Powerhouse, the exhilaratingly inventive new play about the eccentric 20th-century musical genius Raymond Scott, caps off a good year for shows resuscitating dim memories of important American music figures. On the heels of the stately traditional-style musical Piece of My Heart: The Bert Berns Story comes Sinking Ship’s fizzy bioplay about Scott, the jazz composer, bandleader, and electronic music pioneer.
Born Harry Warnow in 1908, Raymond Scott is best remembered today as the composer of offbeat music used in classic Looney Tunes cartoons (in adaptations by Carl Stalling) and in more recent animated shows like Ren and Stimpy, The Simpsons, and Animaniacs. But in his time he sold millions of records. Powerhouse evokes Scott’s era in a highly stylized and surprisingly incisive way, with dance, dream sequences, period TV commercials, and enormously clever puppetry and props, all brought to life by a smashing cast.
Writer Josh Luxenberg and director Jon Levin (Wakka Wakka’s SAGA) intertwine pathos and humor, threading together simultaneous scenes into a tale of Scott’s idiosyncratic musical innovations and fraught personal life. As the composer’s obsessive personality duels with his three marriages, one wonders, given Erik Lochtefeld’s marvelous portrayal, whether Scott would today be diagnosed on the autism spectrum.

The members of the supporting cast are as adept at puppetry and voices as they are at capsule drama and slapstick.
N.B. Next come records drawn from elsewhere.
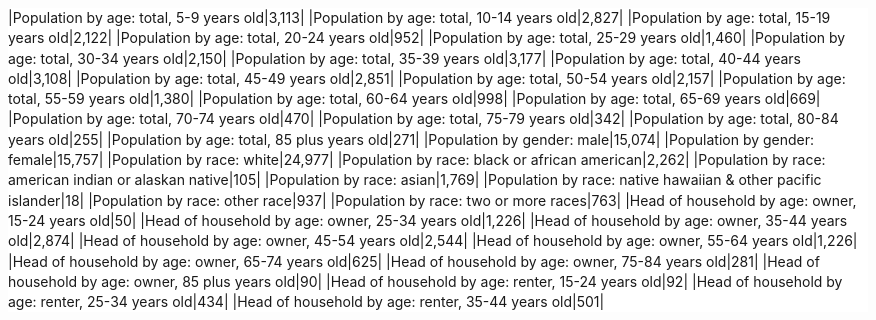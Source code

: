 |Population by age: total, 5-9 years old|3,113|
|Population by age: total, 10-14 years old|2,827|
|Population by age: total, 15-19 years old|2,122|
|Population by age: total, 20-24 years old|952|
|Population by age: total, 25-29 years old|1,460|
|Population by age: total, 30-34 years old|2,150|
|Population by age: total, 35-39 years old|3,177|
|Population by age: total, 40-44 years old|3,108|
|Population by age: total, 45-49 years old|2,851|
|Population by age: total, 50-54 years old|2,157|
|Population by age: total, 55-59 years old|1,380|
|Population by age: total, 60-64 years old|998|
|Population by age: total, 65-69 years old|669|
|Population by age: total, 70-74 years old|470|
|Population by age: total, 75-79 years old|342|
|Population by age: total, 80-84 years old|255|
|Population by age: total, 85 plus years old|271|
|Population by gender: male|15,074|
|Population by gender: female|15,757|
|Population by race: white|24,977|
|Population by race: black or african american|2,262|
|Population by race: american indian or alaskan native|105|
|Population by race: asian|1,769|
|Population by race: native hawaiian & other pacific islander|18|
|Population by race: other race|937|
|Population by race: two or more races|763|
|Head of household by age: owner, 15-24 years old|50|
|Head of household by age: owner, 25-34 years old|1,226|
|Head of household by age: owner, 35-44 years old|2,874|
|Head of household by age: owner, 45-54 years old|2,544|
|Head of household by age: owner, 55-64 years old|1,226|
|Head of household by age: owner, 65-74 years old|625|
|Head of household by age: owner, 75-84 years old|281|
|Head of household by age: owner, 85 plus years old|90|
|Head of household by age: renter, 15-24 years old|92|
|Head of household by age: renter, 25-34 years old|434|
|Head of household by age: renter, 35-44 years old|501|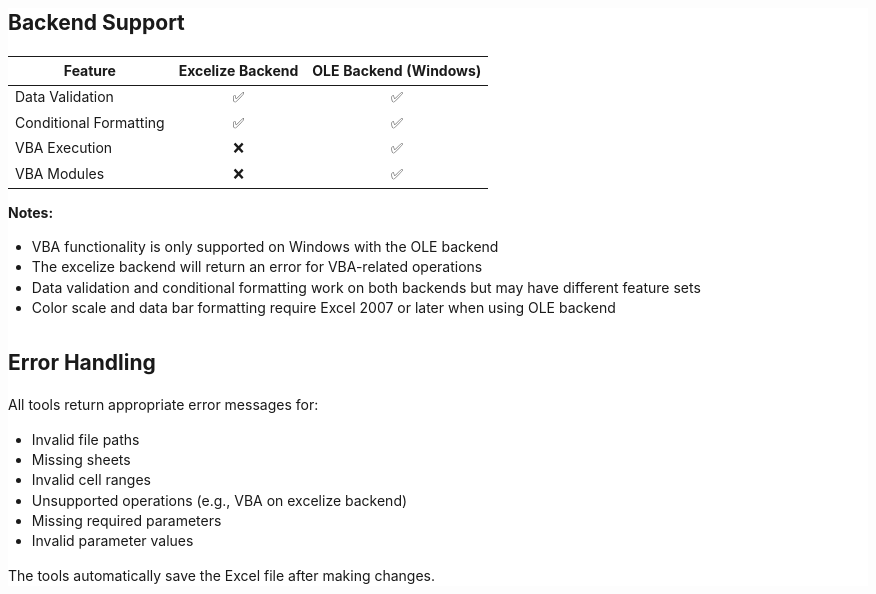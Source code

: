 ## Backend Support

| Feature | Excelize Backend | OLE Backend (Windows) |
|---------|:----------------:|:--------------------:|
| Data Validation | ✅ | ✅ |
| Conditional Formatting | ✅ | ✅ |
| VBA Execution | ❌ | ✅ |
| VBA Modules | ❌ | ✅ |

**Notes:**
- VBA functionality is only supported on Windows with the OLE backend
- The excelize backend will return an error for VBA-related operations
- Data validation and conditional formatting work on both backends but may have different feature sets
- Color scale and data bar formatting require Excel 2007 or later when using OLE backend

## Error Handling

All tools return appropriate error messages for:
- Invalid file paths
- Missing sheets
- Invalid cell ranges
- Unsupported operations (e.g., VBA on excelize backend)
- Missing required parameters
- Invalid parameter values

The tools automatically save the Excel file after making changes.
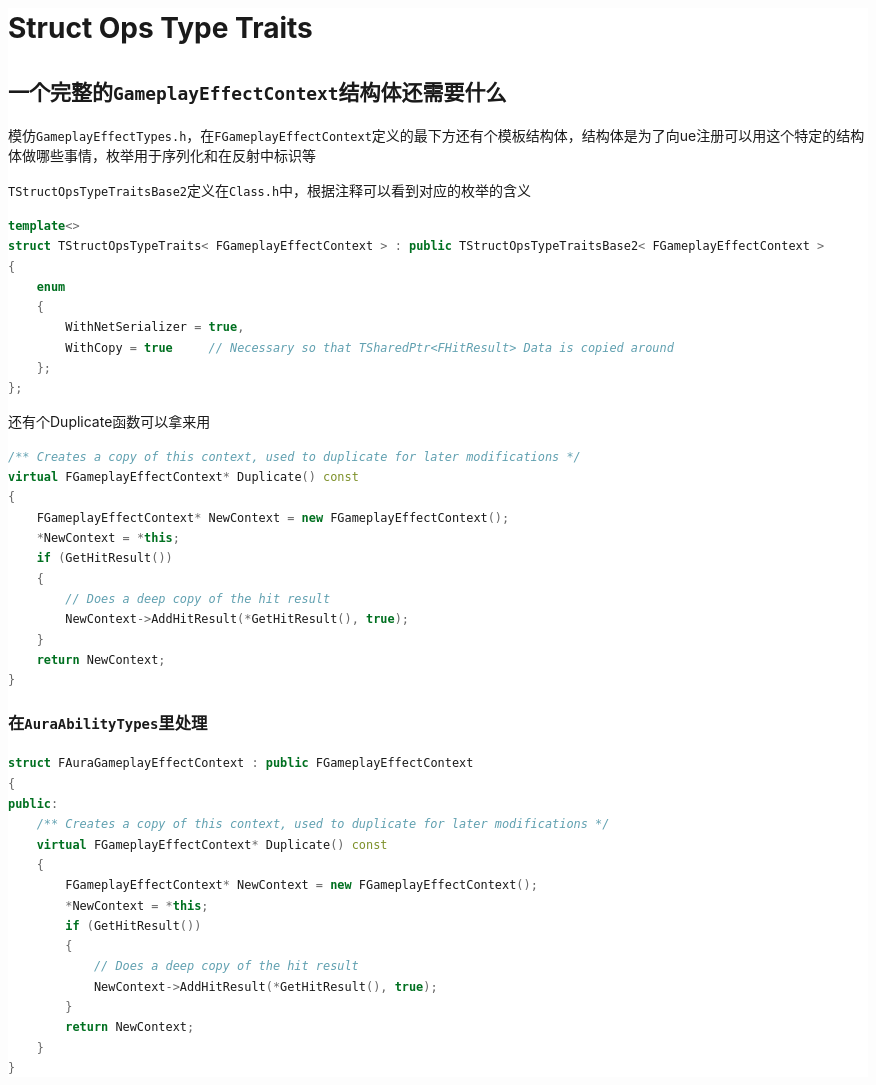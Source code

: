 



# Struct Ops Type Traits

## 一个完整的`GameplayEffectContext`结构体还需要什么

模仿`GameplayEffectTypes.h`，在`FGameplayEffectContext`定义的最下方还有个模板结构体，结构体是为了向ue注册可以用这个特定的结构体做哪些事情，枚举用于序列化和在反射中标识等

`TStructOpsTypeTraitsBase2`定义在`Class.h`中，根据注释可以看到对应的枚举的含义

```cpp
template<>
struct TStructOpsTypeTraits< FGameplayEffectContext > : public TStructOpsTypeTraitsBase2< FGameplayEffectContext >
{
	enum
	{
		WithNetSerializer = true,
		WithCopy = true		// Necessary so that TSharedPtr<FHitResult> Data is copied around
	};
};
```



还有个Duplicate函数可以拿来用

```cpp
/** Creates a copy of this context, used to duplicate for later modifications */
virtual FGameplayEffectContext* Duplicate() const
{
    FGameplayEffectContext* NewContext = new FGameplayEffectContext();
    *NewContext = *this;
    if (GetHitResult())
    {
        // Does a deep copy of the hit result
        NewContext->AddHitResult(*GetHitResult(), true);
    }
    return NewContext;
}
```



### 在` AuraAbilityTypes `里处理



```cpp
struct FAuraGameplayEffectContext : public FGameplayEffectContext
{
public:
    /** Creates a copy of this context, used to duplicate for later modifications */
	virtual FGameplayEffectContext* Duplicate() const
	{
		FGameplayEffectContext* NewContext = new FGameplayEffectContext();
		*NewContext = *this;
		if (GetHitResult())
		{
			// Does a deep copy of the hit result
			NewContext->AddHitResult(*GetHitResult(), true);
		}
		return NewContext;
	}
}

```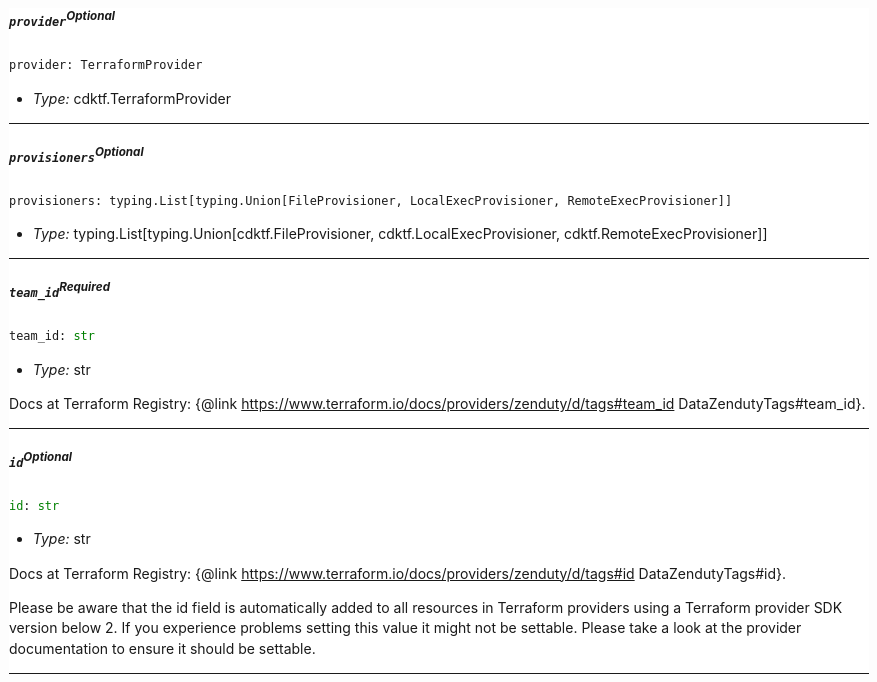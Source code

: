 ##### `provider`<sup>Optional</sup> <a name="provider" id="@skeptools/provider-zenduty.dataZendutyTags.DataZendutyTagsConfig.property.provider"></a>

```python
provider: TerraformProvider
```

- *Type:* cdktf.TerraformProvider

---

##### `provisioners`<sup>Optional</sup> <a name="provisioners" id="@skeptools/provider-zenduty.dataZendutyTags.DataZendutyTagsConfig.property.provisioners"></a>

```python
provisioners: typing.List[typing.Union[FileProvisioner, LocalExecProvisioner, RemoteExecProvisioner]]
```

- *Type:* typing.List[typing.Union[cdktf.FileProvisioner, cdktf.LocalExecProvisioner, cdktf.RemoteExecProvisioner]]

---

##### `team_id`<sup>Required</sup> <a name="team_id" id="@skeptools/provider-zenduty.dataZendutyTags.DataZendutyTagsConfig.property.teamId"></a>

```python
team_id: str
```

- *Type:* str

Docs at Terraform Registry: {@link https://www.terraform.io/docs/providers/zenduty/d/tags#team_id DataZendutyTags#team_id}.

---

##### `id`<sup>Optional</sup> <a name="id" id="@skeptools/provider-zenduty.dataZendutyTags.DataZendutyTagsConfig.property.id"></a>

```python
id: str
```

- *Type:* str

Docs at Terraform Registry: {@link https://www.terraform.io/docs/providers/zenduty/d/tags#id DataZendutyTags#id}.

Please be aware that the id field is automatically added to all resources in Terraform providers using a Terraform provider SDK version below 2.
If you experience problems setting this value it might not be settable. Please take a look at the provider documentation to ensure it should be settable.

---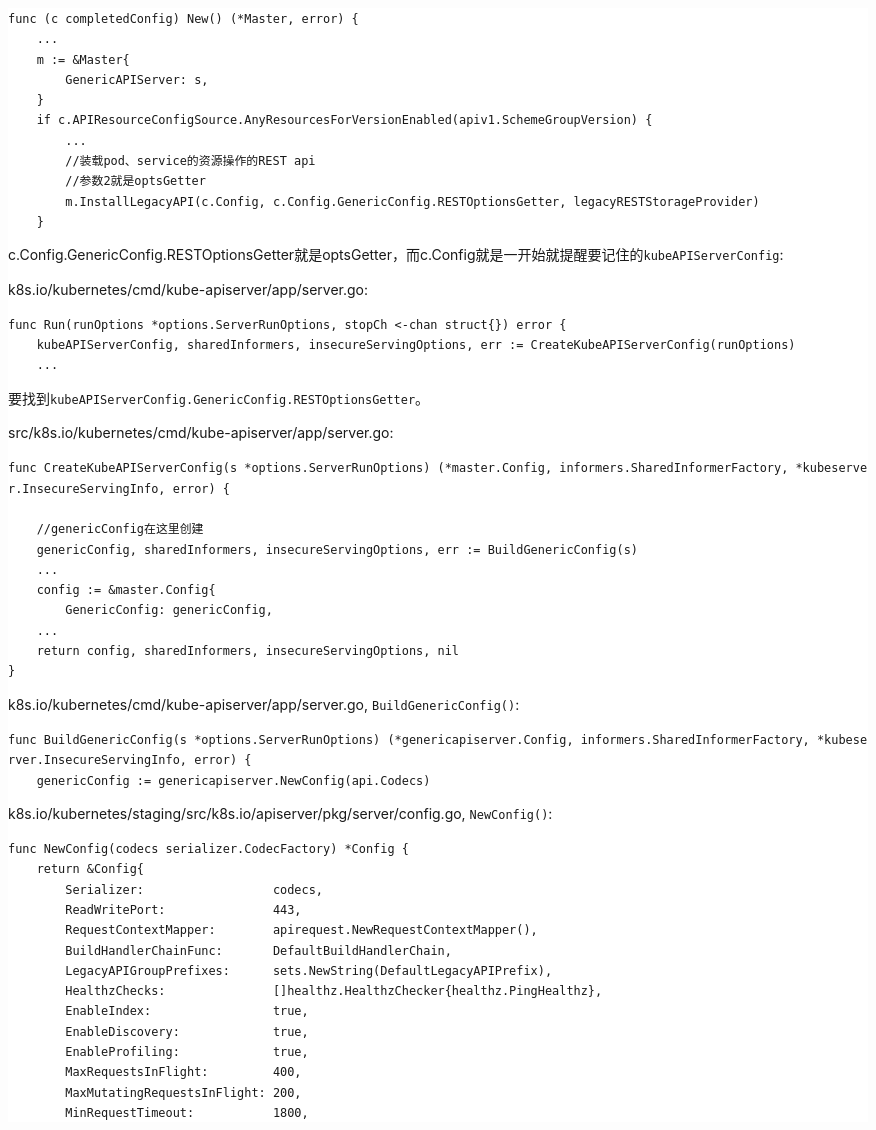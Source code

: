 	func (c completedConfig) New() (*Master, error) {
		...
		m := &Master{
			GenericAPIServer: s,
		}
		if c.APIResourceConfigSource.AnyResourcesForVersionEnabled(apiv1.SchemeGroupVersion) {
			...
			//装载pod、service的资源操作的REST api
			//参数2就是optsGetter
			m.InstallLegacyAPI(c.Config, c.Config.GenericConfig.RESTOptionsGetter, legacyRESTStorageProvider)
		}

c.Config.GenericConfig.RESTOptionsGetter就是optsGetter，而c.Config就是一开始就提醒要记住的`kubeAPIServerConfig`:

k8s.io/kubernetes/cmd/kube-apiserver/app/server.go:

	func Run(runOptions *options.ServerRunOptions, stopCh <-chan struct{}) error {
		kubeAPIServerConfig, sharedInformers, insecureServingOptions, err := CreateKubeAPIServerConfig(runOptions)
		...

要找到`kubeAPIServerConfig.GenericConfig.RESTOptionsGetter`。

src/k8s.io/kubernetes/cmd/kube-apiserver/app/server.go:

	func CreateKubeAPIServerConfig(s *options.ServerRunOptions) (*master.Config, informers.SharedInformerFactory, *kubeserver.InsecureServingInfo, error) {
	
		//genericConfig在这里创建
		genericConfig, sharedInformers, insecureServingOptions, err := BuildGenericConfig(s)
		...
		config := &master.Config{
			GenericConfig: genericConfig,
		...
		return config, sharedInformers, insecureServingOptions, nil
	}

k8s.io/kubernetes/cmd/kube-apiserver/app/server.go, `BuildGenericConfig()`:

	func BuildGenericConfig(s *options.ServerRunOptions) (*genericapiserver.Config, informers.SharedInformerFactory, *kubeserver.InsecureServingInfo, error) {
		genericConfig := genericapiserver.NewConfig(api.Codecs)

k8s.io/kubernetes/staging/src/k8s.io/apiserver/pkg/server/config.go, `NewConfig()`:

	func NewConfig(codecs serializer.CodecFactory) *Config {
		return &Config{
			Serializer:                  codecs,
			ReadWritePort:               443,
			RequestContextMapper:        apirequest.NewRequestContextMapper(),
			BuildHandlerChainFunc:       DefaultBuildHandlerChain,
			LegacyAPIGroupPrefixes:      sets.NewString(DefaultLegacyAPIPrefix),
			HealthzChecks:               []healthz.HealthzChecker{healthz.PingHealthz},
			EnableIndex:                 true,
			EnableDiscovery:             true,
			EnableProfiling:             true,
			MaxRequestsInFlight:         400,
			MaxMutatingRequestsInFlight: 200,
			MinRequestTimeout:           1800,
The intricate, fast-paced blocking, lighting, and sound are worthy of a Broadway production (though at last night’s performance intermittent mic failures marred the flow, resulting in lost bits of dialogue). I would love to see this vastly entertaining show, an early version of which appeared at the 2009 New York International Fringe Festival, on an even bigger stage.
Powerhouse sits comfortably at the New Ohio Theater, though. The stage is just roomy enough for a string of playful vignettes, that range from a hilarious sendup of Hollywood story-brainstorming to a frantically sad montage of Scott’s persistent, jealous phone calls to the hotel rooms where his second wife, the singer Dorothy Collins, is staying while on tour with a band, having outgrown his tutelage as well as her love for Scott. Hanley Smith (The Cottage) plays Collins assuredly, from her start as an aspiring but weak-voiced 14-year-old singer to maturity as a disillusioned veteran entertainer. The rest of the cast is equally good.
Powerhouse is a potent combination of inventive creativity and spot-on realization. It’s at the New Ohio Theatre in New York through November 23.